Welcome to our morning-after Vikings blog, where we'll revisit every game by looking at three players who stood out, three concerns for the team, three trends to watch and one big question. Here we go:
Had Anthony Barr followed through on his verbal commitment to sign with the Jets this offseason, he would have played his home games at MetLife Stadium as a featured pass rusher in New York's defense. Instead, Barr chose to remain with the Vikings, in a role that asks him more often than not to do something other than rush the quarterback.
The Vikings, though, have added some nuance to Barr's role this season, and in his lone trip to MetLife Stadium this year, the linebacker delivered a performance that might have stung a little bit for anybody that had hoped he would make the New York area his home.
Though Barr only had three tackles in the game, his biggest play went for a safety, when he perfectly timed Daniel Jones' snap and burst through the Giants' line to stop Jon Hillman in the end zone. It was the Vikings' first safety since Week 17 of the 2017 season (when Mitchell Trubisky was called for intentional grounding in the end zone) and the first the Vikings had forced via a tackle in the end zone since Danielle Hunter took down Cam Newton in Week 3 of the 2016 season.
Before Sunday, the Vikings had only blitzed Barr 16.8 percent of the time this season, which is within his typical range of 16-21 percent for his career. But as they did in the first four games of the season, they used him as a type of fifth lineman at times on Sunday, lining him up off Danielle Hunter's left shoulder and running him on several stunts with the defensive end. Barr hit Jones before he slightly overthrew Sterling Shepard in the first quarter, and had a sack off the stunt with Hunter on the following play, before Anthony Harris' holding penalty wiped it out.

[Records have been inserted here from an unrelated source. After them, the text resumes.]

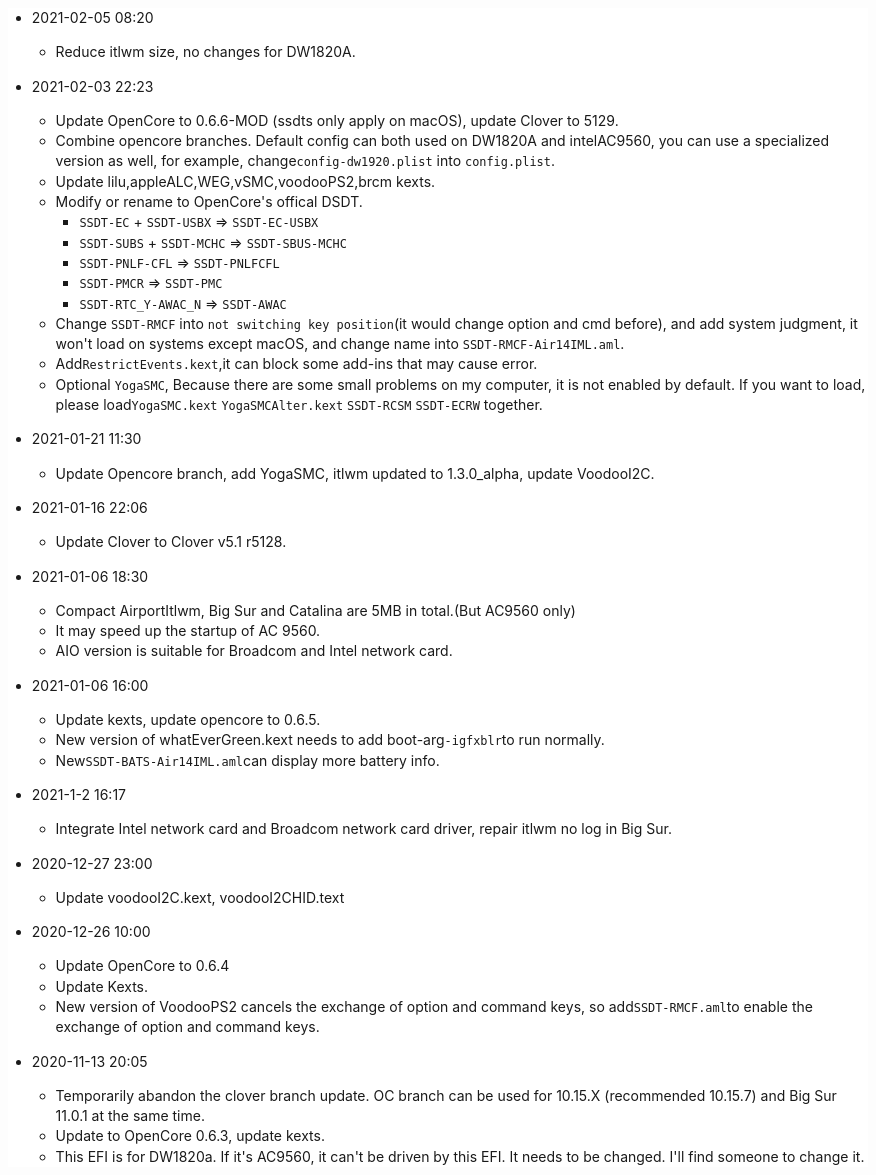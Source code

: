 * 2021-02-05 08:20
    * Reduce itlwm size, no changes for DW1820A.
 
* 2021-02-03 22:23
    * Update OpenCore to 0.6.6-MOD (ssdts only apply on macOS), update Clover to 5129.
    * Combine opencore branches. Default config can both used on DW1820A and intelAC9560, you can use a specialized version as well, for example, change`config-dw1920.plist` into `config.plist`.
    * Update lilu,appleALC,WEG,vSMC,voodooPS2,brcm kexts.
    * Modify or rename to OpenCore's offical DSDT.
        * `SSDT-EC` + `SSDT-USBX` => `SSDT-EC-USBX` 
        * `SSDT-SUBS` + `SSDT-MCHC` => `SSDT-SBUS-MCHC`
        * `SSDT-PNLF-CFL` => `SSDT-PNLFCFL`
        * `SSDT-PMCR` => `SSDT-PMC`
        * `SSDT-RTC_Y-AWAC_N` => `SSDT-AWAC`
    * Change `SSDT-RMCF` into `not switching key position`(it would change option and cmd before), and add system judgment, it won't load on systems except macOS, and change name into `SSDT-RMCF-Air14IML.aml`.
    * Add`RestrictEvents.kext`,it can block some add-ins that may cause error.
    * Optional `YogaSMC`, Because there are some small problems on my computer, it is not enabled by default. If you want to load, please load`YogaSMC.kext` `YogaSMCAlter.kext` `SSDT-RCSM` `SSDT-ECRW` together.

* 2021-01-21 11:30
    * Update Opencore branch, add YogaSMC, itlwm updated to 1.3.0_alpha, update VoodooI2C.

* 2021-01-16 22:06
    * Update Clover to Clover v5.1 r5128.

* 2021-01-06 18:30
    * Compact AirportItlwm, Big Sur and Catalina are 5MB in total.(But AC9560 only)
    * It may speed up the startup of AC 9560.
    * AIO version is suitable for Broadcom and Intel network card.

* 2021-01-06 16:00
    * Update kexts, update opencore to 0.6.5.
    * New version of whatEverGreen.kext needs to add boot-arg`-igfxblr`to run normally.
    * New`SSDT-BATS-Air14IML.aml`can display more battery info.

* 2021-1-2 16:17
    * Integrate Intel network card and Broadcom network card driver, repair itlwm no log in Big Sur.

* 2020-12-27 23:00
    * Update voodooI2C.kext, voodooI2CHID.text

* 2020-12-26 10:00
    * Update OpenCore to 0.6.4
    * Update Kexts.
    * New version of VoodooPS2 cancels the exchange of option and command keys, so add`SSDT-RMCF.aml`to enable the exchange of option and command keys.

* 2020-11-13 20:05
    * Temporarily abandon the clover branch update. OC branch can be used for 10.15.X (recommended 10.15.7) and Big Sur 11.0.1 at the same time.
    * Update to OpenCore 0.6.3, update kexts.
    * This EFI is for DW1820a. If it's AC9560, it can't be driven by this EFI. It needs to be changed. I'll find someone to change it.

Barr came after Jones on the stunt again in the second quarter, on a play where Mike Hughes nearly picked off the rookie QB, and had several blitzes from the Vikings' customary double-A gap look. He finished his day with an interception of Jones in the fourth quarter, enabling the Vikings to run out the clock.
The linebacker was picked on in coverage in Green Bay, and got beat by Tarik Cohen for a touchdown against the Bears. Against the Giants on Sunday, though, Barr contributed in a variety of ways — and coach Mike Zimmer hinted after the game there could be more of that coming.
"It was aggressive," Zimmer said of the Vikings' pressure package this week, "We probably need to be that way a little more."